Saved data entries
BEGIN
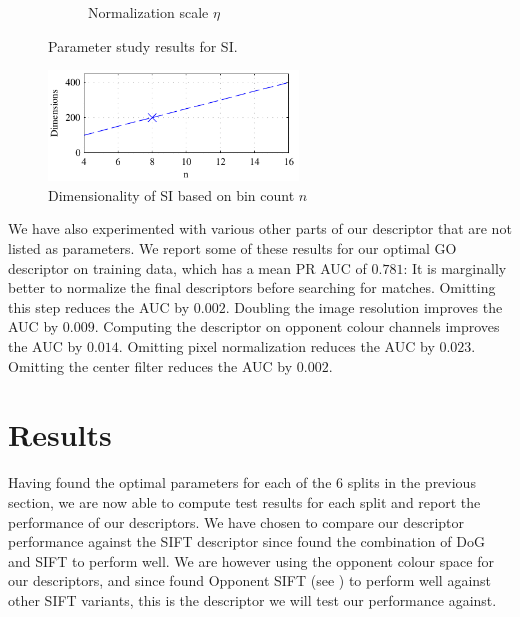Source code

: \documentclass[thesis.tex]{subfiles}
\begin{document}
\begin{figure}[p]
{\begin{subfigure}[t]{0.593\textwidth}
		\caption{Normalization scale $\eta$}
		\label{fig:dtuParametersSi_normSigma}
		\vspace{2mm}
	\end{subfigure}}
	\caption{Parameter study results for SI.}
	\label{fig:dtuParametersSiAuc}
	\vspace{1cm}
	\includegraphics[width=0.593\textwidth]{img/dtuParametersSi_binCountDims.pdf}
	\caption{Dimensionality of SI based on bin count $n$}
	\label{fig:dtuParametersSiDims}
\end{figure}
%
%
We have also experimented with various other parts of our descriptor that are not listed as parameters. We report some of these results for our optimal GO descriptor on training data, which has a mean PR AUC of $0.781$: It is marginally better to normalize the final descriptors before searching for matches. Omitting this step reduces the AUC by $0.002$. Doubling the image resolution improves the AUC by $0.009$. Computing the descriptor on opponent colour channels improves the AUC by $0.014$. Omitting pixel normalization reduces the AUC by $0.023$. Omitting the center filter reduces the AUC by $0.002$.
%
\section{Results}
%
Having found the optimal parameters for each of the 6 splits in the previous section, we are now able to compute test results for each split and report the performance of our descriptors.
We have chosen to compare our descriptor performance against the SIFT descriptor since \citet{dahl2011finding} found the combination of DoG and SIFT to perform well. We are however using the opponent colour space for our descriptors, and since \citet{dahl2012interest} found Opponent SIFT (see ) to perform well against other SIFT variants, this is the descriptor we will test our performance against.
\end{document}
END
* _What you need to do_: Word for word, write out each of the records, but not the pictures.

* _Reply_:
Source code

: \documentclass[thesis.tex]{subfiles}
\begin{document}
\begin{figure}[p]
{\begin{subfigure}[t]{0.593\textwidth}
		\caption{Normalization scale $\eta$}
		\label{fig:dtuParametersSi_normSigma}
		\vspace{2mm}
	\end{subfigure}}
	\caption{Parameter study results for SI.}
	\label{fig:dtuParametersSiAuc}
	\vspace{1cm}
	\includegraphics[width=0.593\textwidth]{img/dtuParametersSi_binCountDims.pdf}
	\caption{Dimensionality of SI based on bin count $n$}
	\label{fig:dtuParametersSiDims}
\end{figure}
%
%
We have also experimented with various other parts of our descriptor that are not listed as parameters. We report some of these results for our optimal GO descriptor on training data, which has a mean PR AUC of $0.781$: It is marginally better to normalize the final descriptors before searching for matches. Omitting this step reduces the AUC by $0.002$. Doubling the image resolution improves the AUC by $0.009$. Computing the descriptor on opponent colour channels improves the AUC by $0.014$. Omitting pixel normalization reduces the AUC by $0.023$. Omitting the center filter reduces the AUC by $0.002$.
%
\section{Results}
%
Having found the optimal parameters for each of the 6 splits in the previous section, we are now able to compute test results for each split and report the performance of our descriptors.
We have chosen to compare our descriptor performance against the SIFT descriptor since \citet{dahl2011finding} found the combination of DoG and SIFT to perform well. We are however using the opponent colour space for our descriptors, and since \citet{dahl2012interest} found Opponent SIFT (see ) to perform well against other SIFT variants, this is the descriptor we will test our performance against.
\end{document}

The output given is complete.